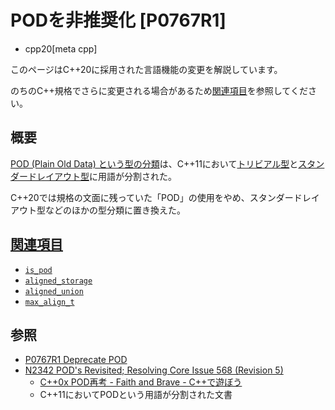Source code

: # PODを非推奨化 [P0767R1]
* cpp20[meta cpp]

<!-- start lang caution -->

このページはC++20に採用された言語機能の変更を解説しています。

のちのC++規格でさらに変更される場合があるため[関連項目](#relative-page)を参照してください。

<!-- last lang caution -->

## 概要
[POD (Plain Old Data) という型の分類](/reference/type_traits/is_pod.md)は、C++11において[トリビアル型](/reference/type_traits/is_trivial.md)と[スタンダードレイアウト型](/reference/type_traits/is_standard_layout.md)に用語が分割された。

C++20では規格の文面に残っていた「POD」の使用をやめ、スタンダードレイアウト型などのほかの型分類に置き換えた。


## <a id="relative-page" href="#relative-page">関連項目</a>
- [`is_pod`](/reference/type_traits/is_pod.md)
- [`aligned_storage`](/reference/type_traits/aligned_storage.md)
- [`aligned_union`](/reference/type_traits/aligned_union.md)
- [`max_align_t`](/reference/cstddef/max_align_t.md)


## 参照
- [P0767R1 Deprecate POD](http://www.open-std.org/jtc1/sc22/wg21/docs/papers/2017/p0767r1.html)
- [N2342 POD's Revisited; Resolving Core Issue 568 (Revision 5)](http://www.open-std.org/jtc1/sc22/wg21/docs/papers/2007/n2342.htm)
    - [C++0x POD再考 - Faith and Brave - C++で遊ぼう](https://faithandbrave.hateblo.jp/entry/20081127/1227777378)
    - C++11においてPODという用語が分割された文書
* * * *
## TASK PROMPT
Out of the preceding entries, pull every line containing the string "relative".

## EXERCISE ANSWER
のちのC++規格でさらに変更される場合があるため[関連項目](#relative-page)を参照してください。
## <a id="relative-page" href="#relative-page">関連項目</a>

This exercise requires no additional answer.